大豆GmPM31基因的功能分析及拟南芥转化

Functional Analysis of Soybean GmPM31 Gene and Transformation into Arabidopsis thaliana

大豆GmPM31基因编码蛋白属于植物小分子热激蛋白sHSP-CI(Class I)亚家族的成员,为研究其在大豆抗逆过程中的生物学功能,对GmPM31蛋白进行亚细胞定位分析;采用酵母双杂交和双分子荧光互补方法验证Gm2-MMP与GmPM31蛋白在体内的互作关系;构建GmPM31启动子5’端不同缺失片段的植物表达载体,通过烟草叶片瞬时表达系统分析其驱动GUS基因的表达水平;利用农杆菌侵染法将GmPM31基因转化拟南芥。结果表明:大豆基质金属蛋白酶Gm2-MMP与小分子热激蛋白GmPM31存在体内互作关系。经40℃高温高湿胁迫处理,与对照组相比,P2062与P1800启动子驱动表达的GUS活性显著增加,说明-1800~-1535 bp区段对GmPM31基因响应高温高湿胁迫信号起关键作用。繁种过表达GmPM31转基因拟南芥植株,筛选得到5株T_(2)代拟南芥阳性植株。
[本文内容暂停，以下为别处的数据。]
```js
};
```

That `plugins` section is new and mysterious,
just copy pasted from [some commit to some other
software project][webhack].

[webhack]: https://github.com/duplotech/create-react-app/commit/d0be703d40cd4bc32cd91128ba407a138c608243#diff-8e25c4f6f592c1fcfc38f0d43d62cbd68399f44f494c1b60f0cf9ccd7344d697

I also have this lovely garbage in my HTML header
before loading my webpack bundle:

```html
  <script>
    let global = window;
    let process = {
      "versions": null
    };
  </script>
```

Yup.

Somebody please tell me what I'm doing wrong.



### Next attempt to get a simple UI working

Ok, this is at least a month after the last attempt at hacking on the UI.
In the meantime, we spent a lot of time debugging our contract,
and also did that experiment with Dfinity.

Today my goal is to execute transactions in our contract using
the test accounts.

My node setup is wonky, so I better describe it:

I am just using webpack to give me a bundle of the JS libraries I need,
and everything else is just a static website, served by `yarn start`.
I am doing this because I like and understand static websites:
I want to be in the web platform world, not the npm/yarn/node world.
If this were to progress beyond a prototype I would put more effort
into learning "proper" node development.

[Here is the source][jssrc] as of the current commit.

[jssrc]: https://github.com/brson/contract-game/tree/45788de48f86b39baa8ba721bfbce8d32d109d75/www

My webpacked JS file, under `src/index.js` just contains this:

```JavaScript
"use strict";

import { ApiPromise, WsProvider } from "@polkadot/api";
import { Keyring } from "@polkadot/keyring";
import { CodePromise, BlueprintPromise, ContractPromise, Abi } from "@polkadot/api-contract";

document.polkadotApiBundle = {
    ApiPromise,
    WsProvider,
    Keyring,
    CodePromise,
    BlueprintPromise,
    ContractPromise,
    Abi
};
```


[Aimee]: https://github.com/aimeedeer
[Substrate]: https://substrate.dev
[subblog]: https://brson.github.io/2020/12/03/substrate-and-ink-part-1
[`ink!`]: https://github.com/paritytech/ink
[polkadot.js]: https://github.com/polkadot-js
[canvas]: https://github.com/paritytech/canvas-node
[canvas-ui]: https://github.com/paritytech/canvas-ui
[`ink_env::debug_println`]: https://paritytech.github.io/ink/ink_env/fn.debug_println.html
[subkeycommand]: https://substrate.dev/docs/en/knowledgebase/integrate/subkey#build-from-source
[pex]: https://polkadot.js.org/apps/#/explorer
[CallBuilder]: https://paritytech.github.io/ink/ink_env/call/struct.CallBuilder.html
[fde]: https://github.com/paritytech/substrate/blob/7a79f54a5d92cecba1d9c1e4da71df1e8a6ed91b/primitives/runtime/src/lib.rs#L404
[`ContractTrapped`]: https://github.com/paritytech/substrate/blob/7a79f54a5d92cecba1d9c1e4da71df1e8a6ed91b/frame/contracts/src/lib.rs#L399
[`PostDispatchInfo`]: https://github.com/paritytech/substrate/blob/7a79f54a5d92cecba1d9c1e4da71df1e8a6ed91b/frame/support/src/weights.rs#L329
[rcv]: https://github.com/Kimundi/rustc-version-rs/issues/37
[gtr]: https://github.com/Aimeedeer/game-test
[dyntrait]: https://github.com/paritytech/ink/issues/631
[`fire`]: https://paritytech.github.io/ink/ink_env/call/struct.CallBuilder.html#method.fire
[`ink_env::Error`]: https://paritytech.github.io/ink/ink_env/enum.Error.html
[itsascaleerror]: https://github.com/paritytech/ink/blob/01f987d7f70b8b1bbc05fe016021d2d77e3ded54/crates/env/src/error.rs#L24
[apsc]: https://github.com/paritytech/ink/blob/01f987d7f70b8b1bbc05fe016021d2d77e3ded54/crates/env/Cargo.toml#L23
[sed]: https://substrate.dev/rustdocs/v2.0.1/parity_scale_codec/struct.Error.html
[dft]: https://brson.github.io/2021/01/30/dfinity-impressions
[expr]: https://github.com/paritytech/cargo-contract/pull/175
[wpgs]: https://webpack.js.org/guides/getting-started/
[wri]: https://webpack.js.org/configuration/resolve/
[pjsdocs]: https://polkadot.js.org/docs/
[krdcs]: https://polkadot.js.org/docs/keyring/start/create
Soybean GmPM31 gene encoding protein is a member of sHSP-CI(Class I)subfamily of plant small molecule heat shock protein.In order to study the biological function of GmPM31 protein in soybean stress tolerance,subcellular localization analysis of GmPM31 protein was performed.Yeast two-hybrid and Bimolecular Fluorescent Complimentary methods were used to verify the interaction between Gm2-MMP and GmPM31 protein in vivo.Plant expression vectors with different missing fragments at the 5′end of GmPM31 promoter were constructed,and the expression level of drived GUS gene was analyzed by transient expression system in tobacco leaves.GmPM31 gene was transformed into Arabidopsis thaliana by Agrobacterium tumefaciens infection.The results showed that soybean matrix metalloproteinase Gm2-MMP interacts with small molecule heat shock protein GmPM31 in vivo.Compared with the control group,the activity of GUS driven by the P2062 and P1800 promoters was significantly increased under high temperature and high humidity stress at 40℃,indicating that-1800~-1535 bp region plays a key role in the response of the GmPM31 gene to high temperature and high humidity stress signals.Transgenic Arabidopsis plants overexpressing GmPM31 were propagated,and five T_(2)-generation Arabidopsis positive plants were screened.